I get that people here don't like profanity, but I don't see any slight in describing engineering decisions like optimizing for common workloads today over hypothetical loads tomorrow as 'fucking over the future'. Slightly hyperbolic, sure, but it's one of the most common decisions made in designing systems, and commonly causes lots of issues down the line. I don't see where saying something is a mistake that looks obvious in retrospect is a slight. Most things look obvious in tetrospect.
"some backwards compatibility idiocy that seemed like it made sense at some point"
Is obviously attack on their judgment.
"a compelling reason to fuck over the future in favor of optimisation now"
Talk about passive-aggressive!
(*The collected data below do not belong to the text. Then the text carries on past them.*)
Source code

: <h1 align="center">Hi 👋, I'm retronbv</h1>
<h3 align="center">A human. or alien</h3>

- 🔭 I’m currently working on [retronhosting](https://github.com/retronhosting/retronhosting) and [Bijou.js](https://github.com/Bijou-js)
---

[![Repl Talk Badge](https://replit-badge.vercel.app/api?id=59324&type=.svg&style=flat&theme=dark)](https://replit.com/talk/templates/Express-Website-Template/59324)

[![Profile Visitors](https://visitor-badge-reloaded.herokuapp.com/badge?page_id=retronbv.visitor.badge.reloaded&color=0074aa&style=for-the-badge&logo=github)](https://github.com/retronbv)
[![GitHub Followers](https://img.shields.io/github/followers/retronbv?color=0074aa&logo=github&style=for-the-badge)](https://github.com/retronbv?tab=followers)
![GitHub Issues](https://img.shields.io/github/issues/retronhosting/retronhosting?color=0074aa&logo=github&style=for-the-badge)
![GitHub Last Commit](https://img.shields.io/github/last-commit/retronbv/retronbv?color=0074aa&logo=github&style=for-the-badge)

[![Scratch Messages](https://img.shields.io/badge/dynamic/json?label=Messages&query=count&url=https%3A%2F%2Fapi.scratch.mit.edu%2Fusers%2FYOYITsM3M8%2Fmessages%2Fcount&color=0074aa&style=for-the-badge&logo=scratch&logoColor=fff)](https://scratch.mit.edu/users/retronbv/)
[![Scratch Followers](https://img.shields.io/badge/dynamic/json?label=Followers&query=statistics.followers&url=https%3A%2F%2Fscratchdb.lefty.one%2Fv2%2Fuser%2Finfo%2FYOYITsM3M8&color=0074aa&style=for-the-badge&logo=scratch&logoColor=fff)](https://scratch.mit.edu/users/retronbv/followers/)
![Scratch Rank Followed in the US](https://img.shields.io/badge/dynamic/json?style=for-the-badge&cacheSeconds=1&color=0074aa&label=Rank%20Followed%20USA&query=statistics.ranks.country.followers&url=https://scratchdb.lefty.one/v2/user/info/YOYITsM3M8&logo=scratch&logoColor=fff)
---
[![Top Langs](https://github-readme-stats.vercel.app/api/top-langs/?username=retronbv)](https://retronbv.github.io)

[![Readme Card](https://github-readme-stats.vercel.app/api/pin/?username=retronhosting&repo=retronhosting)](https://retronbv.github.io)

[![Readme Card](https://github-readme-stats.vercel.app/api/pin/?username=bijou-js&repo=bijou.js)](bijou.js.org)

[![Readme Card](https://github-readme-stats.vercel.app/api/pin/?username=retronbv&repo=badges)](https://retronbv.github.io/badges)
Of course the person who wrote this does not think that there was any such "compelling reason", which leaves us with the extremely hostile accusation.
And as I've noted, the arguments that these decisions were idiotic or effed over the future are simply incorrect.
0: https://specifications.freedesktop.org/basedir-spec/basedir-...
If you really meant your comment now, there was no reason to add "seemed like it" in your earlier text.
> I don't see any slight
You can see things however you want. The trick is to make others understand the difference between what you say and that utterances of an ignorant blowhard, "full of sound and fury, signifying nothing."
You don't seem to understand the historical context, your issues don't make sense, your improvement seem pointless at best, and you have very firm and hyperbolic viewpoints. That does not come across as 20/20 hindsight.